EXERCISE MATERIAL:
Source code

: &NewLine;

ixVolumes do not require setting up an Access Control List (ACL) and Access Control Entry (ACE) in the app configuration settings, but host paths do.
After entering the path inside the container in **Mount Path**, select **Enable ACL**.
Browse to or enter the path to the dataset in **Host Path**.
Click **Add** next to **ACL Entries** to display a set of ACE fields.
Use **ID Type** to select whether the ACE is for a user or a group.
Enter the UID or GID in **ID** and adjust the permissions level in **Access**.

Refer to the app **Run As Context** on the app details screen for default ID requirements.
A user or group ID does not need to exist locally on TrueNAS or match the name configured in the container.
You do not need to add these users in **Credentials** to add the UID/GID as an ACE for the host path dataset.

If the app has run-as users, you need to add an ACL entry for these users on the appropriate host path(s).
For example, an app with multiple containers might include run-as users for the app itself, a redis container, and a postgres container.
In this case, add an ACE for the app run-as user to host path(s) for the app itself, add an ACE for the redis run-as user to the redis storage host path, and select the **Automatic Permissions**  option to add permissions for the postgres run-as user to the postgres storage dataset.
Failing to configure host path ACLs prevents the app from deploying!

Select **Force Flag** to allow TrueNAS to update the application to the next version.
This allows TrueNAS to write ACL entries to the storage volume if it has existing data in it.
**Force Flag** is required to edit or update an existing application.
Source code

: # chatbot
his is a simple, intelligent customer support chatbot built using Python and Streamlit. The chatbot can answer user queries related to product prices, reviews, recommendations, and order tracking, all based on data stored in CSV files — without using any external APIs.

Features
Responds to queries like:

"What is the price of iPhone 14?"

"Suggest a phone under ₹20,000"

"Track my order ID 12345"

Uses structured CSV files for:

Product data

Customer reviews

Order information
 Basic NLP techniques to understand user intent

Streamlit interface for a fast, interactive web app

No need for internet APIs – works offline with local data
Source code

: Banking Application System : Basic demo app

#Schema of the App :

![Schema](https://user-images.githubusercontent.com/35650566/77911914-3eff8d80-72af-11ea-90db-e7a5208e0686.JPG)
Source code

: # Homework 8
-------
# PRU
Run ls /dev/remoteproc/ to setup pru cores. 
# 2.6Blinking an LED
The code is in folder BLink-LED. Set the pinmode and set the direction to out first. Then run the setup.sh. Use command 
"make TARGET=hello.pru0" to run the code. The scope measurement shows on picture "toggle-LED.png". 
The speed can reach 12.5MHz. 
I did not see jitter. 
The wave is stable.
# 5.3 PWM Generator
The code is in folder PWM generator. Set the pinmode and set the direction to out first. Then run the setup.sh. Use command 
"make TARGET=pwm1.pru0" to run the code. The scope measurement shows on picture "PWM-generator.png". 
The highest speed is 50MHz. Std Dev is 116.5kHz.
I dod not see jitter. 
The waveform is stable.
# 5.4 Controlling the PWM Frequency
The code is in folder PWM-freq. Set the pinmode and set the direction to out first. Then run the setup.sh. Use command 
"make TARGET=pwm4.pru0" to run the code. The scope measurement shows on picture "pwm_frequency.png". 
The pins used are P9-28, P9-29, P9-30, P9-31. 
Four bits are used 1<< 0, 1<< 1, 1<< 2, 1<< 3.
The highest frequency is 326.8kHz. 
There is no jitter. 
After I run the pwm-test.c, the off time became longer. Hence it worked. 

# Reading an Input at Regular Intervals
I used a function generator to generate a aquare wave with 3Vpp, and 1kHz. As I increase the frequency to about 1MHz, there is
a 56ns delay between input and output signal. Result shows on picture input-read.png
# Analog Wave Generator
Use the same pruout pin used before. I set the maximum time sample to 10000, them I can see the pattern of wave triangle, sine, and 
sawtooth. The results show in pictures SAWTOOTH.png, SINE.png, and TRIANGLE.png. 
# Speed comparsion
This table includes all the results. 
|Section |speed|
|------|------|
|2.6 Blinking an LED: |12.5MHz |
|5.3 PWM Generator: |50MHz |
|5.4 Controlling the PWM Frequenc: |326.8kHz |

DESCRIPTION OF THE TASK: Please repeat each entry. Keep every word the same.

SOLUTION:
Source code

: &NewLine;

ixVolumes do not require setting up an Access Control List (ACL) and Access Control Entry (ACE) in the app configuration settings, but host paths do.
After entering the path inside the container in **Mount Path**, select **Enable ACL**.
Browse to or enter the path to the dataset in **Host Path**.
Click **Add** next to **ACL Entries** to display a set of ACE fields.
Use **ID Type** to select whether the ACE is for a user or a group.
Enter the UID or GID in **ID** and adjust the permissions level in **Access**.

Refer to the app **Run As Context** on the app details screen for default ID requirements.
A user or group ID does not need to exist locally on TrueNAS or match the name configured in the container.
You do not need to add these users in **Credentials** to add the UID/GID as an ACE for the host path dataset.

If the app has run-as users, you need to add an ACL entry for these users on the appropriate host path(s).
For example, an app with multiple containers might include run-as users for the app itself, a redis container, and a postgres container.
In this case, add an ACE for the app run-as user to host path(s) for the app itself, add an ACE for the redis run-as user to the redis storage host path, and select the **Automatic Permissions**  option to add permissions for the postgres run-as user to the postgres storage dataset.
Failing to configure host path ACLs prevents the app from deploying!

Select **Force Flag** to allow TrueNAS to update the application to the next version.
This allows TrueNAS to write ACL entries to the storage volume if it has existing data in it.
**Force Flag** is required to edit or update an existing application.
Source code

: # chatbot
his is a simple, intelligent customer support chatbot built using Python and Streamlit. The chatbot can answer user queries related to product prices, reviews, recommendations, and order tracking, all based on data stored in CSV files — without using any external APIs.

Features
Responds to queries like:

"What is the price of iPhone 14?"

"Suggest a phone under ₹20,000"

"Track my order ID 12345"

Uses structured CSV files for:

Product data

Customer reviews

Order information
 Basic NLP techniques to understand user intent

Streamlit interface for a fast, interactive web app

No need for internet APIs – works offline with local data
Source code

: Banking Application System : Basic demo app

#Schema of the App :

![Schema](https://user-images.githubusercontent.com/35650566/77911914-3eff8d80-72af-11ea-90db-e7a5208e0686.JPG)
Source code

: # Homework 8
-------
# PRU
Run ls /dev/remoteproc/ to setup pru cores. 
# 2.6Blinking an LED
The code is in folder BLink-LED. Set the pinmode and set the direction to out first. Then run the setup.sh. Use command 
"make TARGET=hello.pru0" to run the code. The scope measurement shows on picture "toggle-LED.png". 
The speed can reach 12.5MHz. 
I did not see jitter. 
The wave is stable.
# 5.3 PWM Generator
The code is in folder PWM generator. Set the pinmode and set the direction to out first. Then run the setup.sh. Use command 
"make TARGET=pwm1.pru0" to run the code. The scope measurement shows on picture "PWM-generator.png". 
The highest speed is 50MHz. Std Dev is 116.5kHz.
I dod not see jitter. 
The waveform is stable.
# 5.4 Controlling the PWM Frequency
The code is in folder PWM-freq. Set the pinmode and set the direction to out first. Then run the setup.sh. Use command 
"make TARGET=pwm4.pru0" to run the code. The scope measurement shows on picture "pwm_frequency.png". 
The pins used are P9-28, P9-29, P9-30, P9-31. 
Four bits are used 1<< 0, 1<< 1, 1<< 2, 1<< 3.
The highest frequency is 326.8kHz. 
There is no jitter. 
After I run the pwm-test.c, the off time became longer. Hence it worked. 

# Reading an Input at Regular Intervals
I used a function generator to generate a aquare wave with 3Vpp, and 1kHz. As I increase the frequency to about 1MHz, there is
a 56ns delay between input and output signal. Result shows on picture input-read.png
# Analog Wave Generator
Use the same pruout pin used before. I set the maximum time sample to 10000, them I can see the pattern of wave triangle, sine, and 
sawtooth. The results show in pictures SAWTOOTH.png, SINE.png, and TRIANGLE.png. 
# Speed comparsion
This table includes all the results. 
|Section |speed|
|------|------|
|2.6 Blinking an LED: |12.5MHz |
|5.3 PWM Generator: |50MHz |
|5.4 Controlling the PWM Frequenc: |326.8kHz |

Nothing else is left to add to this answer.